- Saved data entries:

§

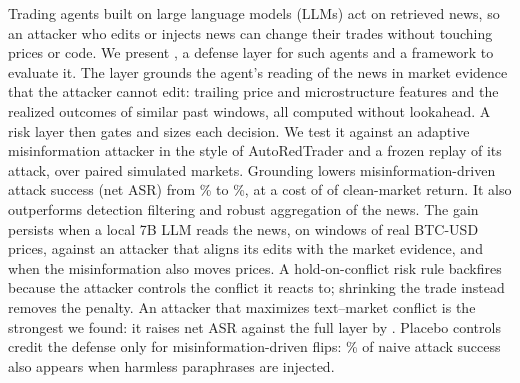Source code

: Trading agents built on large language models (LLMs) act on retrieved news, so an attacker who edits or injects news can change their trades without touching prices or code. We present \rhal{}, a defense layer for such agents and a framework to evaluate it. The layer grounds the agent's reading of the news in market evidence that the attacker cannot edit: trailing price and microstructure features and the realized outcomes of similar past windows, all computed without lookahead. A risk layer then gates and sizes each decision. We test it against an adaptive misinformation attacker in the style of AutoRedTrader and a frozen replay of its attack, over  paired simulated markets. Grounding lowers misinformation-driven attack success (net ASR) from \% to \%, at a cost of \pp{} of clean-market return. It also outperforms detection filtering and robust aggregation of the news. The gain persists when a local 7B LLM reads the news, on  windows of real BTC-USD prices, against an attacker that aligns its edits with the market evidence, and when the misinformation also moves prices. A hold-on-conflict risk rule backfires because the attacker controls the conflict it reacts to; shrinking the trade instead removes the penalty. An attacker that maximizes text--market conflict is the strongest we found: it raises net ASR against the full layer by \pp{}. Placebo controls credit the defense only for misinformation-driven flips: \% of naive attack success also appears when harmless paraphrases are injected.
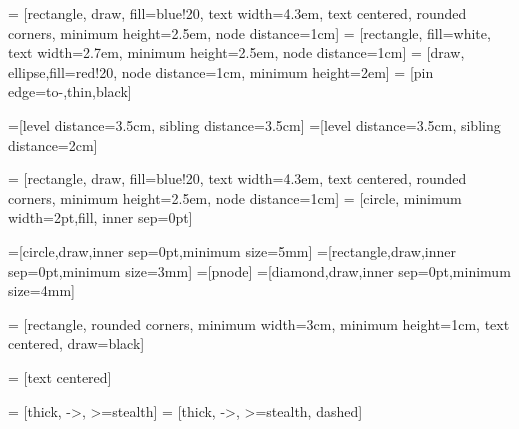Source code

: \usepackage{tikz}
\usetikzlibrary{arrows,shapes,backgrounds,shapes.geometric}
\usetikzlibrary{trees}
\usetikzlibrary{positioning}
\usetikzlibrary{calc}

\usepackage{arrayjobx}		%
\usepackage{trimspaces}		%
\usepackage{xifthen}		%


\usetikzlibrary{shapes}

 = [rectangle, draw, fill=blue!20, 
text width=4.3em, text centered, rounded corners, minimum height=2.5em, node distance=1cm]
 = [rectangle, fill=white, 
text width=2.7em, minimum height=2.5em, node distance=1cm]
 = [draw, ellipse,fill=red!20, node distance=1cm,
minimum height=2em]
 = [pin edge={to-,thin,black}]

=[level distance=3.5cm, sibling distance=3.5cm]
=[level distance=3.5cm, sibling distance=2cm]

 = [rectangle, draw, fill=blue!20, 
text width=4.3em, text centered, rounded corners, minimum height=2.5em, node distance=1cm]
 = [circle, minimum width=2pt,fill, inner sep=0pt]

=[circle,draw,inner sep=0pt,minimum size=5mm]
=[rectangle,draw,inner sep=0pt,minimum size=3mm]
=[pnode]
=[diamond,draw,inner sep=0pt,minimum size=4mm]

\usetikzlibrary{arrows.meta}

 = [rectangle, rounded corners, minimum width=3cm, minimum height=1cm, text centered, 
draw=black]

 =  [text centered]

 =       [thick, ->, >=stealth]
 = [thick, ->, >=stealth, dashed]

\usepackage{interval}

\usepackage{slashed}            %
\usepackage{tikz} %
\usetikzlibrary{shapes,calc,matrix,arrows.meta,3d,quotes,positioning,fit}

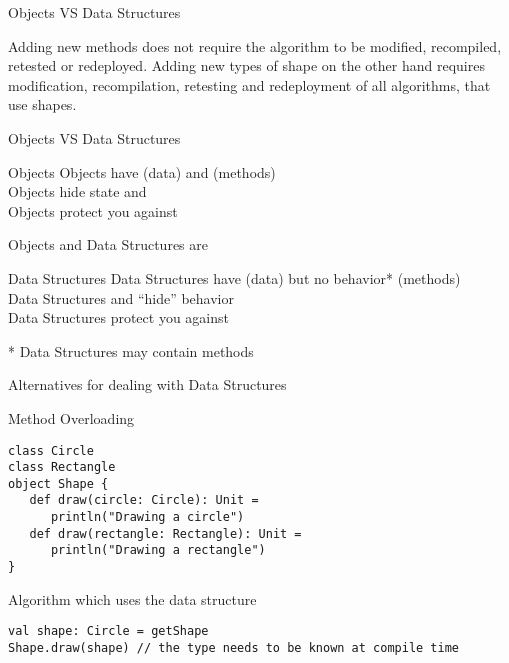 \begin{frame}[fragile]{Objects VS Data Structures}
\begin{center}
Adding new methods does not require the algorithm to be modified, recompiled,
retested or redeployed. Adding new types of shape on the other
hand requires modification, recompilation, retesting and redeployment of
\alert{all} algorithms, that use shapes.
\end{center}
\end{frame}

\begin{frame}{Objects VS Data Structures}
\begin{block}{Objects}
Objects have  (data) and  (methods)\\
Objects \alert{hide state} and \\
Objects protect you against \\
\end{block}
\begin{center}
Objects and Data Structures are 
\end{center}
\begin{block}{Data Structures}
Data Structures have  (data) but \alert{no behavior}* (methods)\\
Data Structures  and \alert{``hide'' behavior}\\
Data Structures protect you against \\
\end{block}
* Data Structures may contain  methods
\end{frame}

\begin{frame}[fragile]{Alternatives for dealing with Data Structures}
\begin{block}{Method Overloading}
\begin{lstlisting}
class Circle
class Rectangle
object Shape {
   def draw(circle: Circle): Unit =
      println("Drawing a circle")
   def draw(rectangle: Rectangle): Unit =
      println("Drawing a rectangle")
}
\end{lstlisting}
\end{block}
\pause
\begin{alertblock}{Algorithm which uses the data structure}
\begin{lstlisting}
val shape: Circle = getShape
Shape.draw(shape) // the type needs to be known at compile time
\end{lstlisting}
\end{alertblock}
\end{frame}

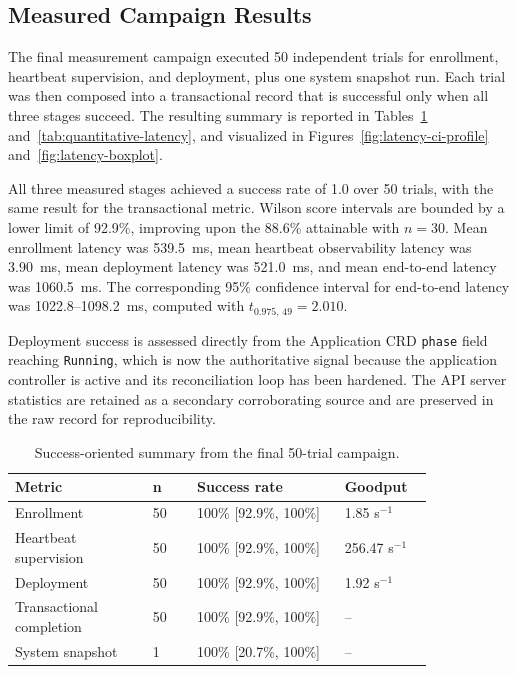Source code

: \subsection{Measured Campaign Results}
The final measurement campaign executed 50 independent trials for enrollment, heartbeat supervision, and deployment, plus one system snapshot run. Each trial was then composed into a transactional record that is successful only when all three stages succeed. The resulting summary is reported in Tables~\ref{tab:quantitative-success} and~\ref{tab:quantitative-latency}, and visualized in Figures~\ref{fig:latency-ci-profile} and~\ref{fig:latency-boxplot}.

All three measured stages achieved a success rate of 1.0 over 50 trials, with the same result for the transactional metric. Wilson score intervals are bounded by a lower limit of 92.9\%, improving upon the 88.6\% attainable with $n=30$. Mean enrollment latency was 539.5~ms, mean heartbeat observability latency was 3.90~ms, mean deployment latency was 521.0~ms, and mean end-to-end latency was 1060.5~ms. The corresponding 95\% confidence interval for end-to-end latency was 1022.8--1098.2~ms, computed with $t_{0.975,\,49}=2.010$.

Deployment success is assessed directly from the Application CRD \texttt{phase} field reaching \texttt{Running}, which is now the authoritative signal because the application controller is active and its reconciliation loop has been hardened. The API server statistics are retained as a secondary corroborating source and are preserved in the raw record for reproducibility.

\begin{table}[h]
\centering
\caption{Success-oriented summary from the final 50-trial campaign.}
\label{tab:quantitative-success}
\begin{tabular}{p{0.28\linewidth} p{0.09\linewidth} p{0.30\linewidth} p{0.16\linewidth}}
\toprule
\textbf{Metric} & \textbf{n} & \textbf{Success rate} & \textbf{Goodput} \\
\midrule
Enrollment & 50 & 100\% [92.9\%, 100\%] & 1.85 s$^{-1}$ \\
Heartbeat supervision & 50 & 100\% [92.9\%, 100\%] & 256.47 s$^{-1}$ \\
Deployment & 50 & 100\% [92.9\%, 100\%] & 1.92 s$^{-1}$ \\
Transactional completion & 50 & 100\% [92.9\%, 100\%] & -- \\
System snapshot & 1 & 100\% [20.7\%, 100\%] & -- \\
\bottomrule
\end{tabular}
\end{table}

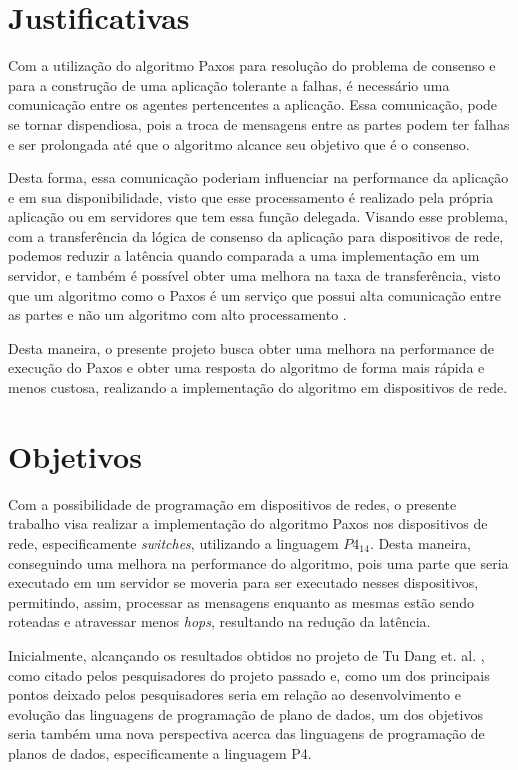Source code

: \documentclass[12pt,
openright, 
oneside,
a4paper,
brazil]{facom-ufu-abntex2}
\theoremstyle{definition}
\begin{document}
\section{Justificativas}
Com a utilização do algoritmo Paxos para resolução do problema de consenso e para a 
construção de uma aplicação tolerante a falhas, é necessário uma comunicação entre os 
agentes pertencentes a aplicação. Essa comunicação, pode se tornar dispendiosa, pois 
a troca de mensagens entre as partes podem ter falhas e ser prolongada até que o 
algoritmo alcance seu objetivo que é o consenso.

Desta forma, essa comunicação poderiam influenciar na performance da aplicação e em 
sua disponibilidade, visto que esse processamento é realizado pela própria aplicação ou 
em servidores que tem essa função delegada. Visando esse problema, com a transferência
da lógica de consenso da aplicação para dispositivos de rede, podemos reduzir a latência
quando comparada a uma implementação em um servidor, e também é possível obter uma melhora
na taxa de transferência, visto que um algoritmo como o Paxos é um serviço que possui
alta comunicação entre as partes e não um algoritmo com alto processamento
\citep{netchainRtt}.

Desta maneira, o presente projeto busca obter uma melhora na performance de 
execução do Paxos e obter uma resposta do algoritmo de forma mais rápida e menos 
custosa, realizando a implementação do algoritmo em dispositivos de rede.

\section{Objetivos}
Com a possibilidade de programação em dispositivos de redes, o presente trabalho 
visa realizar a implementação do algoritmo Paxos nos dispositivos de rede, especificamente
\textit{switches}, utilizando a linguagem $P4_{14}$. 
Desta maneira, conseguindo uma melhora na performance do algoritmo, pois uma parte 
que seria executado em um servidor se moveria para ser executado nesses dispositivos, permitindo,
assim, processar as mensagens enquanto as mesmas estão sendo roteadas e atravessar menos
\textit{hops}, resultando na redução da latência.

Inicialmente, alcançando os resultados obtidos no projeto de Tu Dang et. al. 
\citep{dang2016paxos}, como citado pelos pesquisadores do projeto passado e, 
como um dos principais pontos deixado pelos pesquisadores seria em relação ao desenvolvimento
e evolução das linguagens de programação de plano de dados, um dos objetivos seria 
também uma nova perspectiva acerca das linguagens de programação de planos de dados, 
especificamente a linguagem P4.
\end{document}
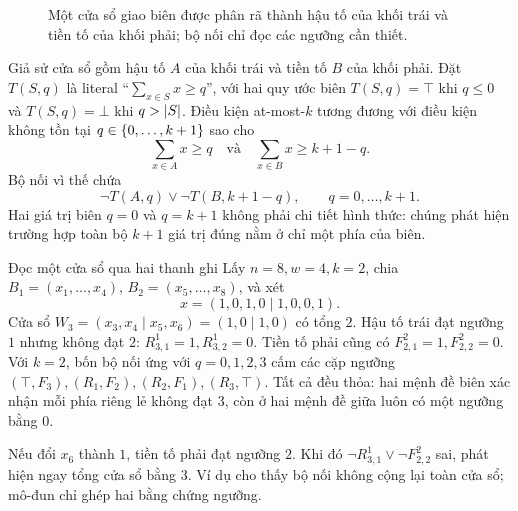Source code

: \begin{figure}[tb]
\centering
{}
\caption{Một cửa sổ giao biên được phân rã thành hậu tố của khối trái và tiền tố
của khối phải; bộ nối chỉ đọc các ngưỡng cần thiết.}
\label{fig:block-connector}
\end{figure}

\begin{example}
Giả sử cửa sổ gồm hậu tố \(A\) của khối trái và tiền tố \(B\) của khối phải.
Đặt \(T(S,q)\) là literal ``\(\sum_{x\in S}x\ge q\)'', với hai quy ước biên
\(T(S,q)=\top\) khi \(q\le 0\) và \(T(S,q)=\bot\) khi \(q>\card{S}\).
Điều kiện at-most-\(k\) tương đương với điều kiện không tồn tại
\(q\in\set{0,\ldots,k+1}\) sao cho
\[
  \sum_{x\in A}x\ge q
  \quad\text{và}\quad
  \sum_{x\in B}x\ge k+1-q.
\]
Bộ nối vì thế chứa
\[
  \neg T(A,q)
  \lor
  \neg T(B,k+1-q),
  \qquad q=0,\ldots,k+1.
\]
Hai giá trị biên \(q=0\) và \(q=k+1\) không phải chi tiết hình thức: chúng
phát hiện trường hợp toàn bộ \(k+1\) giá trị đúng nằm ở chỉ một phía của biên.
\end{example}

\begin{workedexample}{Đọc một cửa sổ qua hai thanh ghi}
Lấy \(n=8,w=4,k=2\), chia
\(B_1=(x_1,\ldots,x_4)\), \(B_2=(x_5,\ldots,x_8)\), và xét
\[
  x=(1,0,1,0\mid 1,0,0,1).
\]
Cửa sổ \(W_3=(x_3,x_4\mid x_5,x_6)=(1,0\mid1,0)\) có tổng \(2\).
Hậu tố trái đạt ngưỡng \(1\) nhưng không đạt \(2\):
\(R^1_{3,1}=1,R^1_{3,2}=0\). Tiền tố phải cũng có
\(F^2_{2,1}=1,F^2_{2,2}=0\). Với \(k=2\), bốn bộ nối ứng với
\(q=0,1,2,3\) cấm các cặp ngưỡng
\((\top,F_3),(R_1,F_2),(R_2,F_1),(R_3,\top)\).
Tất cả đều thỏa: hai mệnh đề biên xác nhận mỗi phía riêng lẻ không đạt \(3\),
còn ở hai mệnh đề giữa luôn có một ngưỡng bằng \(0\).

Nếu đổi \(x_6\) thành \(1\), tiền tố phải đạt ngưỡng \(2\). Khi đó
\(\neg R^1_{3,1}\lor\neg F^2_{2,2}\) sai, phát hiện ngay tổng cửa sổ bằng
\(3\). Ví dụ cho thấy bộ nối không cộng lại toàn cửa sổ; mô-đun chỉ ghép hai
bằng chứng ngưỡng.
\end{workedexample}

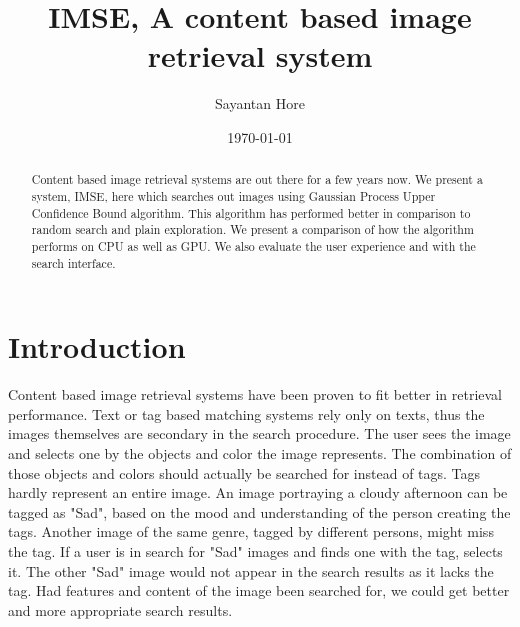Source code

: \documentclass[english]{tktltiki}
\begin{document}
\onehalfspacing

\title{IMSE, A content based image retrieval system}
\author{Sayantan Hore}
\date{\today}

\maketitle



\begin{abstract}

Content based image retrieval systems are out there for a few years now. We present a system, IMSE, here which searches out images using Gaussian Process Upper Confidence Bound algorithm. This algorithm has performed better in comparison to random search and plain exploration. We present a comparison of how the algorithm performs on CPU as well as GPU. We also evaluate the user experience and with the search interface.

\end{abstract}

\mytableofcontents




\section{Introduction}


Content based image retrieval systems have been proven to fit better in retrieval performance. Text or tag based matching systems rely only on texts, thus the images themselves are secondary in the search procedure. The user sees the image and selects one by the objects and color the image represents. The combination of those objects and colors should actually be searched for instead of tags. Tags hardly represent an entire image. An image portraying a cloudy afternoon can be tagged as "Sad", based on the mood and understanding of the person creating the tags. Another image of the same genre, tagged by different persons, might miss the tag. If a user is in search for "Sad" images and finds one with the tag, selects it. The other "Sad" image would not appear in the search results as it lacks the tag. Had features and content of the image been searched for, we could get better and more appropriate search results.
\end{document}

§

Using the data above, print only the lines starting at the one with "->, >=stealth, dashed]" and ending at the one with "Data Structures protect you against \\", exactly as they stand, minus the pictures.

- ANSWER BELOW:
 = [thick, ->, >=stealth, dashed]

\usepackage{interval}

\usepackage{slashed}            %
\usepackage{tikz} %
\usetikzlibrary{shapes,calc,matrix,arrows.meta,3d,quotes,positioning,fit}

 \begin{frame}[fragile]{Objects VS Data Structures}
\begin{center}
Adding new methods does not require the algorithm to be modified, recompiled,
retested or redeployed. Adding new types of shape on the other
hand requires modification, recompilation, retesting and redeployment of
\alert{all} algorithms, that use shapes.
\end{center}
\end{frame}

\begin{frame}{Objects VS Data Structures}
\begin{block}{Objects}
Objects have  (data) and  (methods)\\
Objects \alert{hide state} and \\
Objects protect you against \\
\end{block}
\begin{center}
Objects and Data Structures are 
\end{center}
\begin{block}{Data Structures}
Data Structures have  (data) but \alert{no behavior}* (methods)\\
Data Structures  and \alert{``hide'' behavior}\\
Data Structures protect you against \\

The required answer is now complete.